> [Data]
--------------------------------

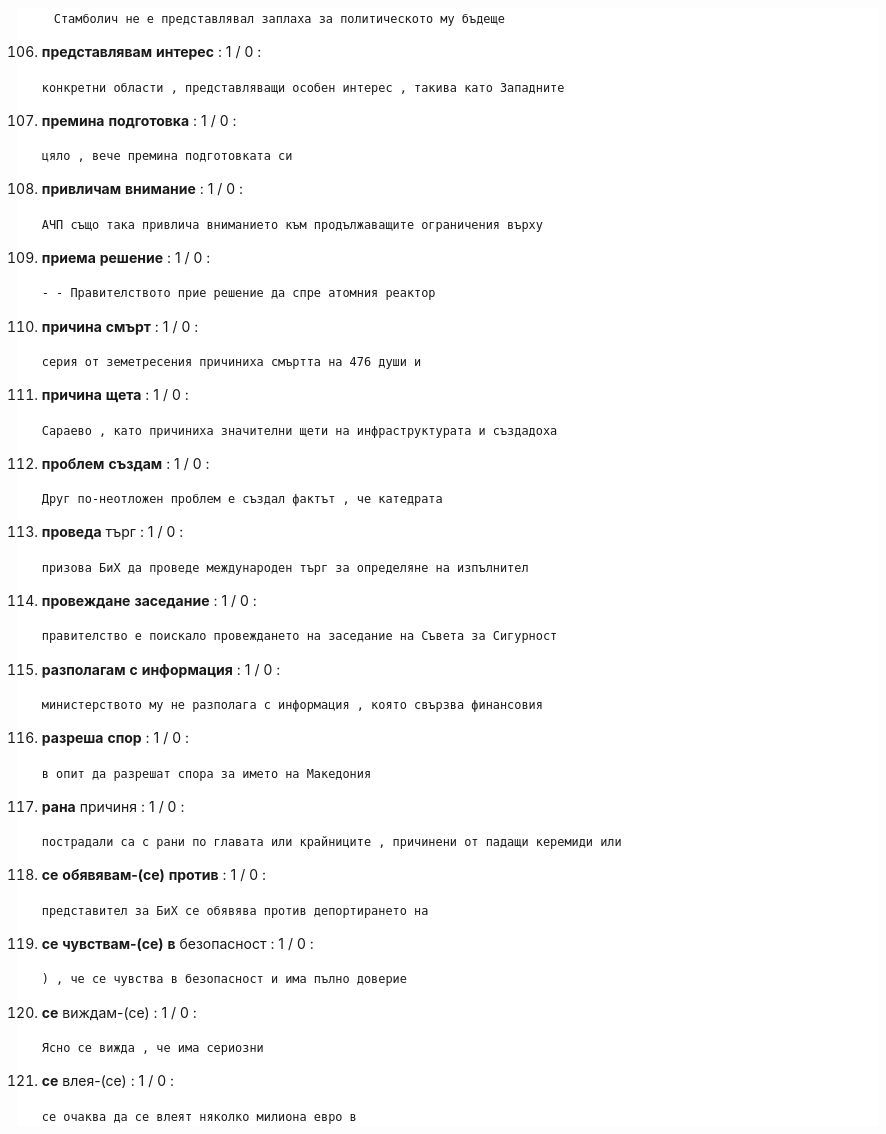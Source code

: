 		 Стамболич не е представлявал заплаха за политическото му бъдеще

106. **представлявам** **интерес** : 1  / 0 :

		 конкретни области , представляващи особен интерес , такива като Западните

107. **премина** **подготовка** : 1  / 0 :

		 цяло , вече премина подготовката си

108. **привличам** **внимание** : 1  / 0 :

		 АЧП също така привлича вниманието към продължаващите ограничения върху

109. **приема** **решение** : 1  / 0 :

		 - - Правителството прие решение да спре атомния реактор

110. **причина** **смърт** : 1  / 0 :

		 серия от земетресения причиниха смъртта на 476 души и

111. **причина** **щета** : 1  / 0 :

		 Сараево , като причиниха значителни щети на инфраструктурата и създадоха

112. **проблем** **създам** : 1  / 0 :

		 Друг по-неотложен проблем е създал фактът , че катедрата

113. **проведа** търг : 1  / 0 :

		 призова БиХ да проведе международен търг за определяне на изпълнител

114. **провеждане** **заседание** : 1  / 0 :

		 правителство е поискало провеждането на заседание на Съвета за Сигурност

115. **разполагам** **с** **информация** : 1  / 0 :

		 министерството му не разполага с информация , която свързва финансовия

116. **разреша** **спор** : 1  / 0 :

		 в опит да разрешат спора за името на Македония

117. **рана** причиня : 1  / 0 :

		 пострадали са с рани по главата или крайниците , причинени от падащи керемиди или

118. **се** **обявявам-(се)** **против** : 1  / 0 :

		 представител за БиХ се обявява против депортирането на

119. **се** **чувствам-(се)** **в** безопасност : 1  / 0 :

		 ) , че се чувства в безопасност и има пълно доверие

120. **се** виждам-(се) : 1  / 0 :

		 Ясно се вижда , че има сериозни

121. **се** влея-(се) : 1  / 0 :

		 се очаква да се влеят няколко милиона евро в
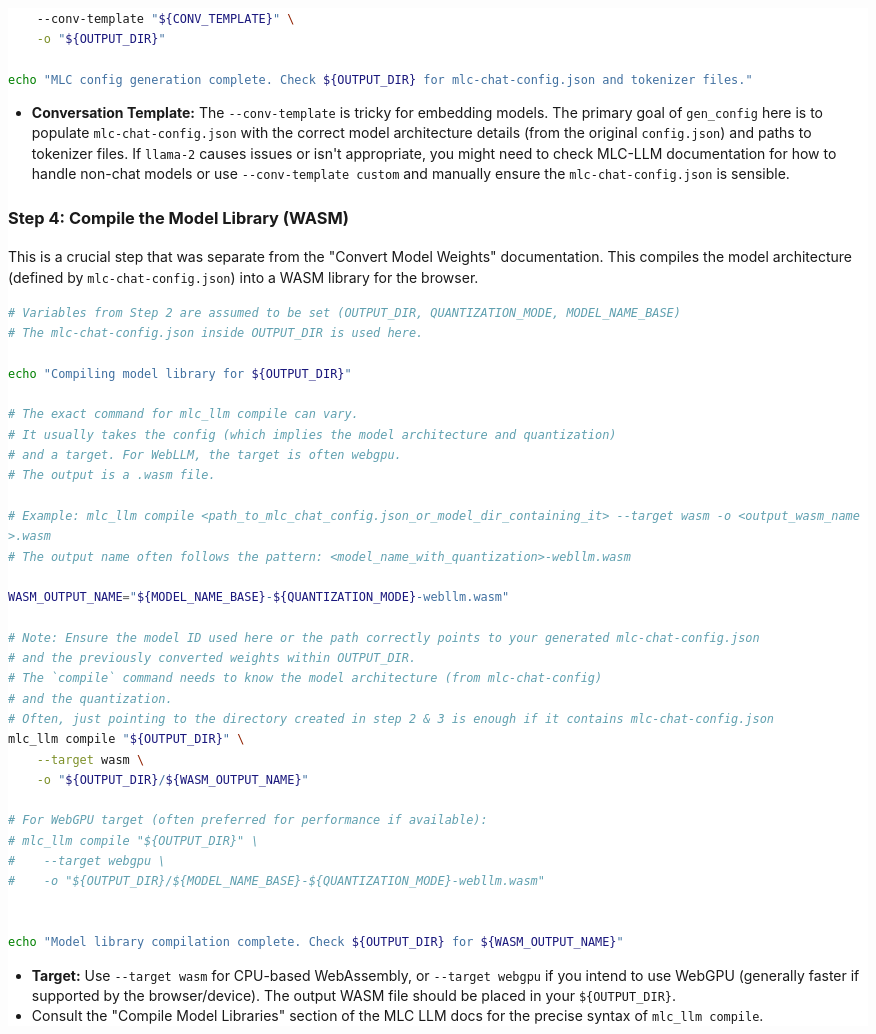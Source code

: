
 ```bash
    --conv-template "${CONV_TEMPLATE}" \
    -o "${OUTPUT_DIR}"

echo "MLC config generation complete. Check ${OUTPUT_DIR} for mlc-chat-config.json and tokenizer files."
```
*   **Conversation Template:** The `--conv-template` is tricky for embedding models. The primary goal of `gen_config` here is to populate `mlc-chat-config.json` with the correct model architecture details (from the original `config.json`) and paths to tokenizer files. If `llama-2` causes issues or isn\'t appropriate, you might need to check MLC-LLM documentation for how to handle non-chat models or use `--conv-template custom` and manually ensure the `mlc-chat-config.json` is sensible.

### Step 4: Compile the Model Library (WASM)

This is a crucial step that was separate from the "Convert Model Weights" documentation. This compiles the model architecture (defined by `mlc-chat-config.json`) into a WASM library for the browser.

```bash
# Variables from Step 2 are assumed to be set (OUTPUT_DIR, QUANTIZATION_MODE, MODEL_NAME_BASE)
# The mlc-chat-config.json inside OUTPUT_DIR is used here.

echo "Compiling model library for ${OUTPUT_DIR}"

# The exact command for mlc_llm compile can vary.
# It usually takes the config (which implies the model architecture and quantization)
# and a target. For WebLLM, the target is often webgpu.
# The output is a .wasm file.

# Example: mlc_llm compile <path_to_mlc_chat_config.json_or_model_dir_containing_it> --target wasm -o <output_wasm_name>.wasm
# The output name often follows the pattern: <model_name_with_quantization>-webllm.wasm

WASM_OUTPUT_NAME="${MODEL_NAME_BASE}-${QUANTIZATION_MODE}-webllm.wasm"

# Note: Ensure the model ID used here or the path correctly points to your generated mlc-chat-config.json
# and the previously converted weights within OUTPUT_DIR.
# The `compile` command needs to know the model architecture (from mlc-chat-config)
# and the quantization.
# Often, just pointing to the directory created in step 2 & 3 is enough if it contains mlc-chat-config.json
mlc_llm compile "${OUTPUT_DIR}" \
    --target wasm \
    -o "${OUTPUT_DIR}/${WASM_OUTPUT_NAME}"

# For WebGPU target (often preferred for performance if available):
# mlc_llm compile "${OUTPUT_DIR}" \
#    --target webgpu \
#    -o "${OUTPUT_DIR}/${MODEL_NAME_BASE}-${QUANTIZATION_MODE}-webllm.wasm"


echo "Model library compilation complete. Check ${OUTPUT_DIR} for ${WASM_OUTPUT_NAME}"
```
*   **Target:** Use `--target wasm` for CPU-based WebAssembly, or `--target webgpu` if you intend to use WebGPU (generally faster if supported by the browser/device). The output WASM file should be placed in your `${OUTPUT_DIR}`.
*   Consult the "Compile Model Libraries" section of the MLC LLM docs for the precise syntax of `mlc_llm compile`.
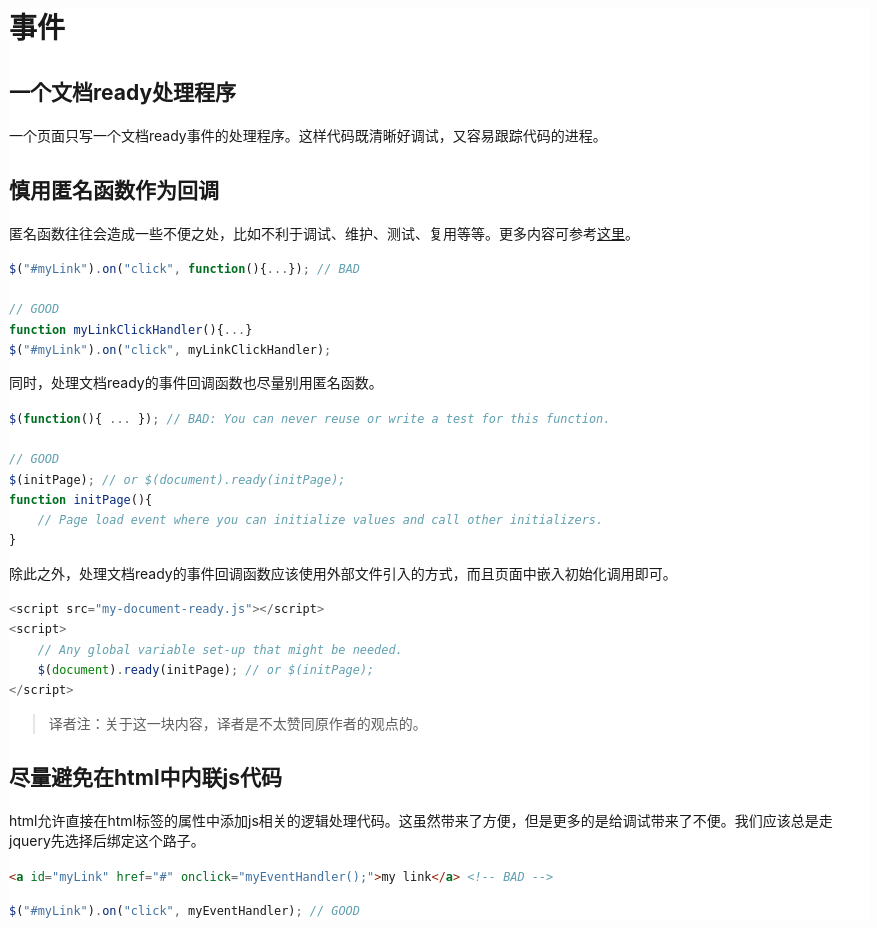 # 事件

## 一个文档ready处理程序

一个页面只写一个文档ready事件的处理程序。这样代码既清晰好调试，又容易跟踪代码的进程。

## 慎用匿名函数作为回调

匿名函数往往会造成一些不便之处，比如不利于调试、维护、测试、复用等等。更多内容可参考[这里](http://learn.jquery.com/code-organization/beware-anonymous-functions/)。

```javascript
$("#myLink").on("click", function(){...}); // BAD
 
// GOOD
function myLinkClickHandler(){...}
$("#myLink").on("click", myLinkClickHandler);
```

同时，处理文档ready的事件回调函数也尽量别用匿名函数。

```javascript
$(function(){ ... }); // BAD: You can never reuse or write a test for this function.
 
// GOOD
$(initPage); // or $(document).ready(initPage);
function initPage(){
    // Page load event where you can initialize values and call other initializers.
}
```

除此之外，处理文档ready的事件回调函数应该使用外部文件引入的方式，而且页面中嵌入初始化调用即可。

```javascript
<script src="my-document-ready.js"></script>
<script>
	// Any global variable set-up that might be needed.
	$(document).ready(initPage); // or $(initPage);
</script>
```

> 译者注：关于这一块内容，译者是不太赞同原作者的观点的。

## 尽量避免在html中内联js代码

html允许直接在html标签的属性中添加js相关的逻辑处理代码。这虽然带来了方便，但是更多的是给调试带来了不便。我们应该总是走jquery先选择后绑定这个路子。

```html
<a id="myLink" href="#" onclick="myEventHandler();">my link</a> <!-- BAD -->
```

```javascript
$("#myLink").on("click", myEventHandler); // GOOD
```
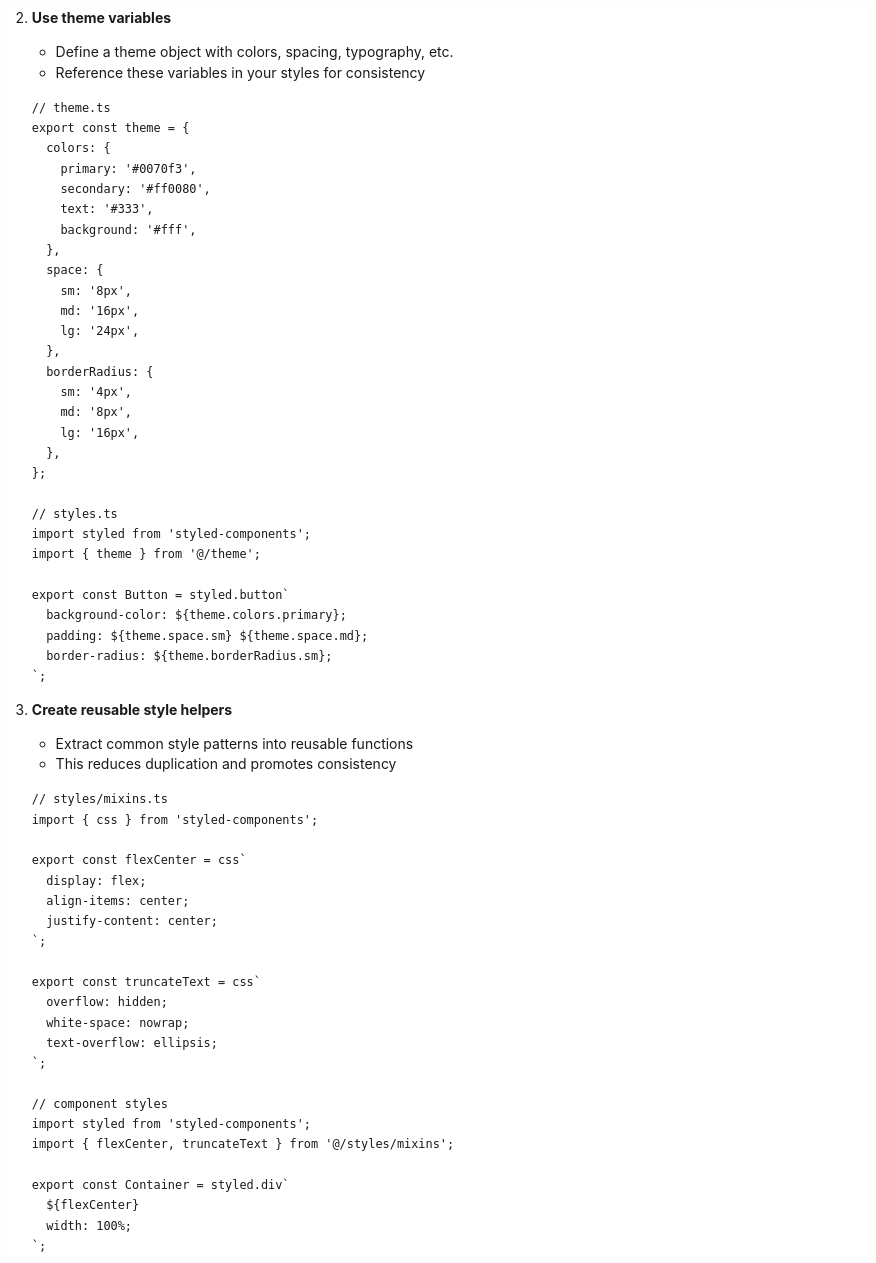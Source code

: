 2. **Use theme variables**
   - Define a theme object with colors, spacing, typography, etc.
   - Reference these variables in your styles for consistency

   ```tsx
   // theme.ts
   export const theme = {
     colors: {
       primary: '#0070f3',
       secondary: '#ff0080',
       text: '#333',
       background: '#fff',
     },
     space: {
       sm: '8px',
       md: '16px',
       lg: '24px',
     },
     borderRadius: {
       sm: '4px',
       md: '8px',
       lg: '16px',
     },
   };
   
   // styles.ts
   import styled from 'styled-components';
   import { theme } from '@/theme';
   
   export const Button = styled.button`
     background-color: ${theme.colors.primary};
     padding: ${theme.space.sm} ${theme.space.md};
     border-radius: ${theme.borderRadius.sm};
   `;
   ```

3. **Create reusable style helpers**
   - Extract common style patterns into reusable functions
   - This reduces duplication and promotes consistency

   ```tsx
   // styles/mixins.ts
   import { css } from 'styled-components';
   
   export const flexCenter = css`
     display: flex;
     align-items: center;
     justify-content: center;
   `;
   
   export const truncateText = css`
     overflow: hidden;
     white-space: nowrap;
     text-overflow: ellipsis;
   `;
   
   // component styles
   import styled from 'styled-components';
   import { flexCenter, truncateText } from '@/styles/mixins';
   
   export const Container = styled.div`
     ${flexCenter}
     width: 100%;
   `;
   
   ```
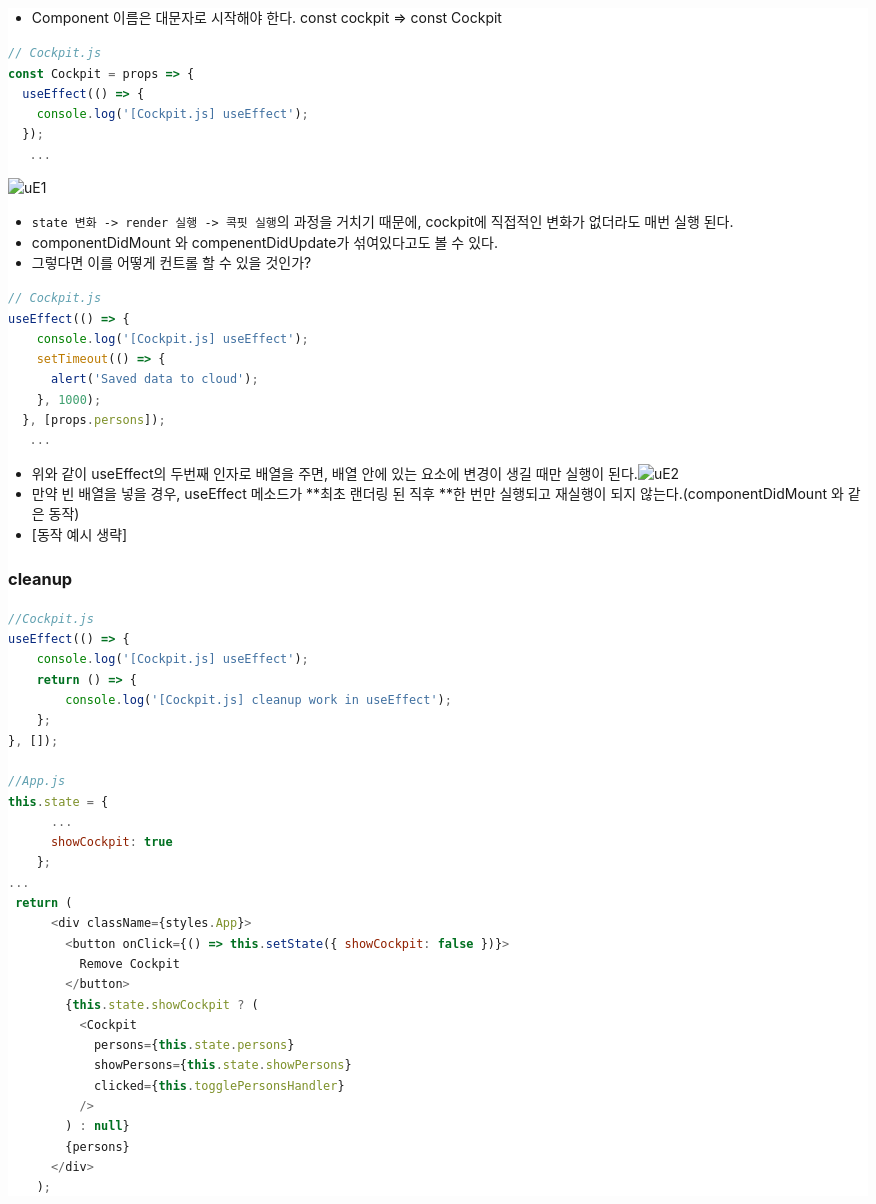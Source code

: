 - Component 이름은 대문자로 시작해야 한다. const cockpit => const Cockpit

```javascript
// Cockpit.js
const Cockpit = props => {
  useEffect(() => {
    console.log('[Cockpit.js] useEffect');
  });
   ...
```

![uE1](https://user-images.githubusercontent.com/40619551/64921964-de719d00-d803-11e9-93d5-f0dbc51c4cd4.gif)


- `state 변화 -> render 실행 -> 콕핏 실행`의 과정을 거치기 때문에, cockpit에 직접적인 변화가 없더라도 매번 실행 된다.
- componentDidMount 와 compenentDidUpdate가 섞여있다고도 볼 수 있다.
- 그렇다면 이를 어떻게 컨트롤 할 수 있을 것인가?

```javascript
// Cockpit.js
useEffect(() => {
    console.log('[Cockpit.js] useEffect');
    setTimeout(() => {
      alert('Saved data to cloud');
    }, 1000);
  }, [props.persons]);
   ...
```

- 위와 같이 useEffect의 두번째 인자로 배열을 주면, 배열 안에 있는 요소에 변경이 생길 때만 실행이 된다.![uE2](https://user-images.githubusercontent.com/40619551/64921997-72436900-d804-11e9-9f56-c35c4b4f1dd3.gif)
- 만약 빈 배열을 넣을 경우, useEffect 메소드가  **최초 랜더링 된 직후 **한 번만 실행되고 재실행이 되지 않는다.(componentDidMount 와 같은 동작)
- [동작 예시 생략]

### cleanup

```javascript
//Cockpit.js
useEffect(() => {
    console.log('[Cockpit.js] useEffect');
    return () => {
        console.log('[Cockpit.js] cleanup work in useEffect');
    };
}, []);

//App.js
this.state = {
      ...
      showCockpit: true
    };
...
 return (
      <div className={styles.App}>
        <button onClick={() => this.setState({ showCockpit: false })}>
          Remove Cockpit
        </button>
        {this.state.showCockpit ? (
          <Cockpit
            persons={this.state.persons}
            showPersons={this.state.showPersons}
            clicked={this.togglePersonsHandler}
          />
        ) : null}
        {persons}
      </div>
    );
```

--------------------------------

> [What is needed]
Reproduce verbatim only the lines from the one holding "- 위와 같이 useEffect의" through the end of the records.

> [Written solution]
- 위와 같이 useEffect의 두번째 인자로 배열을 주면, 배열 안에 있는 요소에 변경이 생길 때만 실행이 된다.![uE2](https://user-images.githubusercontent.com/40619551/64921997-72436900-d804-11e9-9f56-c35c4b4f1dd3.gif)
- 만약 빈 배열을 넣을 경우, useEffect 메소드가  **최초 랜더링 된 직후 **한 번만 실행되고 재실행이 되지 않는다.(componentDidMount 와 같은 동작)
- [동작 예시 생략]

### cleanup

```javascript
//Cockpit.js
useEffect(() => {
    console.log('[Cockpit.js] useEffect');
    return () => {
        console.log('[Cockpit.js] cleanup work in useEffect');
    };
}, []);

//App.js
this.state = {
      ...
      showCockpit: true
    };
...
 return (
      <div className={styles.App}>
        <button onClick={() => this.setState({ showCockpit: false })}>
          Remove Cockpit
        </button>
        {this.state.showCockpit ? (
          <Cockpit
            persons={this.state.persons}
            showPersons={this.state.showPersons}
            clicked={this.togglePersonsHandler}
          />
        ) : null}
        {persons}
      </div>
    );
```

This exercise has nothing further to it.